Mit Mühsal richtete er sich auf, Schweiß quoll ihm aus der Stirn, kläglich flehte er empor: »Lass mich noch leben, o Gott! Ich habe noch nicht vollendet. Gib mir sie noch, die zehnte Symphonie!«

Kein Zeichen von oben entgegnete. Nur eine graue Spinne ließ sich langsam von der Decke zu ihm nieder.

Da beugte sich Beethoven über den Rand des Lagers und brütete hinab wie in einen Abgrund, drunten einer lauert, und verzweifelt schrie er: »Steig auf und ergreif mich!«

Hernach fiel er erschöpft zurück. Vor ihm verfinsterte es sich, als umflatterten ihn zahllose Schattenfalter. »Mach mich auch noch blind, Schicksal!« stammelte er.

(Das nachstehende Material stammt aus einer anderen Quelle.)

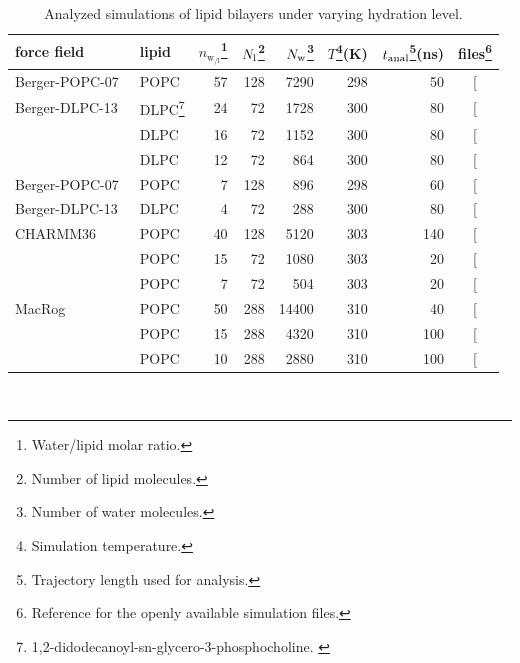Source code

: \documentclass[journal=jpcbfk,manuscript=article,layout=twocolumn]{achemso}
\begin{document}
\begin{table}[]
\caption{Analyzed simulations of lipid bilayers under varying hydration level.}
\begin{minipage}[t]{\columnwidth}
\resizebox{\columnwidth}{!} {
\begin{tabular}{llrrrrrc}
force field  &
lipid  &
$n_{{\mathrm w\!}_{/\mathrm l}}$\footnote{Water/lipid molar ratio.}  &
$N_{\rm l}$\footnote{Number of lipid molecules.}  &
$N_{\rm w}$\footnote{Number of water molecules.} &
$T$\footnote{Simulation temperature.}(K)  &
$t_{{\rm anal}}$\footnote{Trajectory length used for analysis.}(ns) &
files\footnote{Reference for the openly available simulation files.} \tabularnewline
\hline 
Berger-POPC-07~\cite{ollila07a} 
	& POPC  & 57  & 128  & 7290  & 298  & 50 & {[}\!\!\citenum{bergerFILESpopc}{]} \tabularnewline
Berger-DLPC-13~\cite{kanduc13}
	& DLPC\footnote{1,2-didodecanoyl-sn-glycero-3-phosphocholine. \label{fn:DLPC}}  & 24  & 72  & 1728  & 300  & 80  & {[}\!\!\citenum{bergerFILESdlpc24}{]} \tabularnewline
	& DLPC\footref{fn:DLPC}  & 16  & 72  & 1152  & 300  & 80  & {[}\!\!\citenum{bergerFILESdlpc16}{]} \tabularnewline
	& DLPC\footref{fn:DLPC}  & 12  & 72  & 864  & 300  & 80  & {[}\!\!\citenum{bergerFILESdlpc12}{]} \tabularnewline
Berger-POPC-07~\cite{ollila07a} 
	& POPC  & 7  & 128  & 896  & 298  & 60  & {[}\!\!\citenum{bergerDEHYDfiles}{]} \tabularnewline
Berger-DLPC-13~\cite{kanduc13}
	& DLPC\footref{fn:DLPC}  & 4  & 72  & 288  & 300  & 80  & {[}\!\!\citenum{bergerFILESdlpc4}{]} \tabularnewline[1.0ex]
CHARMM36\cite{klauda10} 
	& POPC  & 40  & 128  & 5120  & 303  & 140 & {[}\!\!\citenum{charmm36files}{]} \tabularnewline
	& POPC  & 15  & 72  & 1080  & 303  & 20  & {[}\!\!\citenum{charmm36files15wPERl}{]} \tabularnewline
	& POPC  & 7  & 72  & 504  & 303  & 20  & {[}\!\!\citenum{charmm36files7wPERl}{]} \tabularnewline[1.0ex]
MacRog\cite{kulig15} 
	& POPC  & 50  & 288  & 14400  & 310  & 40  & {[}\!\!\citenum{macrogdehydFILES}{]} \tabularnewline
	& POPC  & 15  & 288  & 4320  & 310  & 100 & {[}\!\!\citenum{macrogdehydFILES}{]} \tabularnewline
	& POPC  & 10  & 288  & 2880  & 310  & 100  & {[}\!\!\citenum{macrogdehydFILES}{]} \tabularnewline
\end{tabular}
}
\label{tab:hydr}
\end{minipage}
\\
\end{table}
\end{document}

Und nun lag er lange in furchtbarer Verschlossenheit aller Sinne.

*

Nicht der Schlaf war es, der süße, versöhnliche Schatten, den der Tod vorauswirft, es war steinerne, traumlose Ohnmacht, die Beethoven bedeckt hielt.

Nach unmessbarer Zeit erwachte sein Gehirn wieder und hub sein Spiel an, und wes er sich zuerst besann, das war ein schweres Staunen über dieses unheimliche Gehirn, das von jedem Körperteil weiß und von Schmerz und Wollust jedes Gliedes, und all das vergangene Leben bewahrt wie ein treues Buch; oh, dieses Gehirn, die Werkstatt der Seele, die den Dämmerruf Gottes aus dessen grundloser Finsternis auffing und ihn wandelte in geordneten Klang!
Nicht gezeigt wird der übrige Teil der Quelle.